▶ [Exercise input]

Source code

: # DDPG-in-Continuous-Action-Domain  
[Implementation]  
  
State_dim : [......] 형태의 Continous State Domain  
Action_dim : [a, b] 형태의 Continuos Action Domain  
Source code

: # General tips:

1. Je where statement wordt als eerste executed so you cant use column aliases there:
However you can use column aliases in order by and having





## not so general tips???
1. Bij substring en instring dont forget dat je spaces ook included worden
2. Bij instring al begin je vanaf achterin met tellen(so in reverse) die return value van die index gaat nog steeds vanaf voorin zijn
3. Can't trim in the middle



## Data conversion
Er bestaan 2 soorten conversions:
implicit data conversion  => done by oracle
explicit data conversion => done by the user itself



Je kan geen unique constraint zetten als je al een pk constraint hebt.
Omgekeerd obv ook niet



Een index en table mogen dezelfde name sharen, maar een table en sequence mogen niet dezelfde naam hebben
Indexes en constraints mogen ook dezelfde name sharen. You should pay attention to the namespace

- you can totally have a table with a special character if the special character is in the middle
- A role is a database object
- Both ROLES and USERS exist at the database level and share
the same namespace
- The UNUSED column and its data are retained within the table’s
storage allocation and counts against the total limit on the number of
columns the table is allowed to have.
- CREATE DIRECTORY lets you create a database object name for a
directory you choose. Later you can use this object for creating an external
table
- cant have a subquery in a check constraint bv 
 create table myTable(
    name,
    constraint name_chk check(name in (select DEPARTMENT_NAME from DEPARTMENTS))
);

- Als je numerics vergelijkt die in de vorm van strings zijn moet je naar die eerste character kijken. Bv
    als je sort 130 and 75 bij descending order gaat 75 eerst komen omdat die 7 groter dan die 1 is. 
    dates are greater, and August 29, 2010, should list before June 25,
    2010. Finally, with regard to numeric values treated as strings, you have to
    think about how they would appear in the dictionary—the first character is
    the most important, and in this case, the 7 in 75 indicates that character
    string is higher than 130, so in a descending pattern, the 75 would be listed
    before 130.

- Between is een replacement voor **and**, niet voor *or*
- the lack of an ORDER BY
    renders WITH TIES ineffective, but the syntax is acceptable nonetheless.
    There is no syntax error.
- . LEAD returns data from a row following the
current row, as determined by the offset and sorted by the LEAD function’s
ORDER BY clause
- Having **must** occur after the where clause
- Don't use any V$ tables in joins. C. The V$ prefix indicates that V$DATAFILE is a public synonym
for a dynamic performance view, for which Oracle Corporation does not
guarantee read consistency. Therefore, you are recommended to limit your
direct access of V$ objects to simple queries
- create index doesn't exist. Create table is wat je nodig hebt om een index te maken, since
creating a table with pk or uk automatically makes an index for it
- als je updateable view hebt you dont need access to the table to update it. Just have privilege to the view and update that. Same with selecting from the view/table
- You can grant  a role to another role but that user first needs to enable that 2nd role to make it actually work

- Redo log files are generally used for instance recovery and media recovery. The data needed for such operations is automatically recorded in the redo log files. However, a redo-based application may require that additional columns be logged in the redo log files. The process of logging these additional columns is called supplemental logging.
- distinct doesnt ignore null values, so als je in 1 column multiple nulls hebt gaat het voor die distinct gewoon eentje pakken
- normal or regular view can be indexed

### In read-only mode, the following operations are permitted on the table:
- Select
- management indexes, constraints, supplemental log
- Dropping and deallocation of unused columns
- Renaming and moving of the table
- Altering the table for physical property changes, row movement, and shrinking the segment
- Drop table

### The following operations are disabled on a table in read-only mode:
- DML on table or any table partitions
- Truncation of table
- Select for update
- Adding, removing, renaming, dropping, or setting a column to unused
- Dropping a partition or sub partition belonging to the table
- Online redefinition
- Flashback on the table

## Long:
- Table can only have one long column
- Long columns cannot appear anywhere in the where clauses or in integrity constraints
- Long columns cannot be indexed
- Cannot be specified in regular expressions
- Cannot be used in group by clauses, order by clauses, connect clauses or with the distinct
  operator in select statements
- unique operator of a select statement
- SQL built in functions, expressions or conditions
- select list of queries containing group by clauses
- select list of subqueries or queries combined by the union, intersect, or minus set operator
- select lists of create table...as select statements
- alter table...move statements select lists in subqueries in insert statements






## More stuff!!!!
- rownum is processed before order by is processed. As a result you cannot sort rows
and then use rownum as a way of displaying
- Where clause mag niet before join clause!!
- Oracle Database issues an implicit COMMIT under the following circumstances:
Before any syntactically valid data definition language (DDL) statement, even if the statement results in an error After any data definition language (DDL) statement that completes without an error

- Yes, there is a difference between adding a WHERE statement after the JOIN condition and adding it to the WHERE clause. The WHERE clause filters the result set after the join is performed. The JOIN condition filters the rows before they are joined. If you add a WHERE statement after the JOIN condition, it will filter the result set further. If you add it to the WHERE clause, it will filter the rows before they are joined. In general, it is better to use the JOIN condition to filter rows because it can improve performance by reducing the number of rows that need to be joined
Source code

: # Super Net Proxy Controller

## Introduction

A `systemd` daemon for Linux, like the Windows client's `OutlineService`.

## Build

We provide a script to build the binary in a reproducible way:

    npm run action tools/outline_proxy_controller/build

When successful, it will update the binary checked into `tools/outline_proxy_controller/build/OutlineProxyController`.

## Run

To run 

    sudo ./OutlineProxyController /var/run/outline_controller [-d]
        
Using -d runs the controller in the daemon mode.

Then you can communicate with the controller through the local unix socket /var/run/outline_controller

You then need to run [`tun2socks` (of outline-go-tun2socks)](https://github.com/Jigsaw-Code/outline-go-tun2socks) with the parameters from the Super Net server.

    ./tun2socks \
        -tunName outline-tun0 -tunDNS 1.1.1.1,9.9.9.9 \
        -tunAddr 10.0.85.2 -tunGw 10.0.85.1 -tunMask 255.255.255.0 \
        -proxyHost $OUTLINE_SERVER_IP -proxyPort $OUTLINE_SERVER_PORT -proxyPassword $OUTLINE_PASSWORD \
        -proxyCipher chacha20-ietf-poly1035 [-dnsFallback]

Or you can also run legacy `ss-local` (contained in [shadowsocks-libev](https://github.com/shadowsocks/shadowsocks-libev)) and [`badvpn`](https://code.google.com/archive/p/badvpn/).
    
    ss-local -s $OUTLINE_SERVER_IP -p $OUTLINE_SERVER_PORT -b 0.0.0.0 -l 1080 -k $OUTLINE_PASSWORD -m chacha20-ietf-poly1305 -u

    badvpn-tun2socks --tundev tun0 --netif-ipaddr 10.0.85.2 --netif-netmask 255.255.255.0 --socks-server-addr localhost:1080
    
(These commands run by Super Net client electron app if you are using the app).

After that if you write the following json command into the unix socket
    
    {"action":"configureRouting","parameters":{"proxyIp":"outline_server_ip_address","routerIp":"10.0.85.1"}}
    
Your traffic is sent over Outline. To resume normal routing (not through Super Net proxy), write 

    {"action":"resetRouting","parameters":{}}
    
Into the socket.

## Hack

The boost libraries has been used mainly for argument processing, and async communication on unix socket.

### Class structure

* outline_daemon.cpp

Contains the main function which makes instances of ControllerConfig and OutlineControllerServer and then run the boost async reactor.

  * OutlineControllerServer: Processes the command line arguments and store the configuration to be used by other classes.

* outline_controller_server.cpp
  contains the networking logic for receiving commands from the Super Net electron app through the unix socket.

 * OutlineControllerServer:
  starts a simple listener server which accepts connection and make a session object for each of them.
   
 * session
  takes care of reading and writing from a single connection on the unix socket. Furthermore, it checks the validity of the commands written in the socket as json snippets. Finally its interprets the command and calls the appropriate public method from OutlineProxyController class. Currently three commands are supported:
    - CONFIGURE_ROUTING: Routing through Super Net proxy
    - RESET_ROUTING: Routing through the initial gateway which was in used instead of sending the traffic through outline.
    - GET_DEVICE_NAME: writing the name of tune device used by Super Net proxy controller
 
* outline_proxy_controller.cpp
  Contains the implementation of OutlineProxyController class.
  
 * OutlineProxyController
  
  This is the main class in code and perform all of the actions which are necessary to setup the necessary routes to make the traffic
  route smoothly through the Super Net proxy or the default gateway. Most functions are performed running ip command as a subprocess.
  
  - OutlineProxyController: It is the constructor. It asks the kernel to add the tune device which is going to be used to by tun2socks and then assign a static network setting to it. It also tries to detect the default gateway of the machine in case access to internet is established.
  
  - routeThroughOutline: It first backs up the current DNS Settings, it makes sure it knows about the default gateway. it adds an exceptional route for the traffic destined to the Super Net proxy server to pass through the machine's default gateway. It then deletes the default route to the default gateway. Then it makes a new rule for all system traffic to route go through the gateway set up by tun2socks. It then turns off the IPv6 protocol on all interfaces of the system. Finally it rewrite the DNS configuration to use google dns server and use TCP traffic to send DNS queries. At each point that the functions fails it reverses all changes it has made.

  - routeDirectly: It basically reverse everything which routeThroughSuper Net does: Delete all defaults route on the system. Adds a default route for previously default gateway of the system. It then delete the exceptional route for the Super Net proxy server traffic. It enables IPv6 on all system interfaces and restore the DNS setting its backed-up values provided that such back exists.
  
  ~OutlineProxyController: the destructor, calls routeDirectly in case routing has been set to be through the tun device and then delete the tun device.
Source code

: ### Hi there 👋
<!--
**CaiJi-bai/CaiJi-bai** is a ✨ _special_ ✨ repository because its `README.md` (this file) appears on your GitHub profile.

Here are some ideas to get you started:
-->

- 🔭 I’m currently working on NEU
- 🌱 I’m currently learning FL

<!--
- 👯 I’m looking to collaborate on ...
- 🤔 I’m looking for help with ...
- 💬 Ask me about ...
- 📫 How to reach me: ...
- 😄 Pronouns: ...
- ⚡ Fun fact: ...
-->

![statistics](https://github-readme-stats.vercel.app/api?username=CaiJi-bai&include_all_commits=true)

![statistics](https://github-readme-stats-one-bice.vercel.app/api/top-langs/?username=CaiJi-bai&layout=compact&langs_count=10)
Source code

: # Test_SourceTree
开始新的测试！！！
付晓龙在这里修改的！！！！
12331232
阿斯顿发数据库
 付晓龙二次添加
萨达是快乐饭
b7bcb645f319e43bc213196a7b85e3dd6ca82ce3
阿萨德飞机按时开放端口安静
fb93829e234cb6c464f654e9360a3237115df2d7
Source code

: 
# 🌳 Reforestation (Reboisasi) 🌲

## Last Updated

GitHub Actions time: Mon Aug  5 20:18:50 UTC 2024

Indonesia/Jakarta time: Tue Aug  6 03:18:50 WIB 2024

▶ [Your goal] The lines above starting at the one that contains "- Redo log files" and ending at the one that contains "- normal or regular view can be indexed" must be transcribed exactly, and no other lines may appear.

▶ [Exercise response]
- Redo log files are generally used for instance recovery and media recovery. The data needed for such operations is automatically recorded in the redo log files. However, a redo-based application may require that additional columns be logged in the redo log files. The process of logging these additional columns is called supplemental logging.
- distinct doesnt ignore null values, so als je in 1 column multiple nulls hebt gaat het voor die distinct gewoon eentje pakken
- normal or regular view can be indexed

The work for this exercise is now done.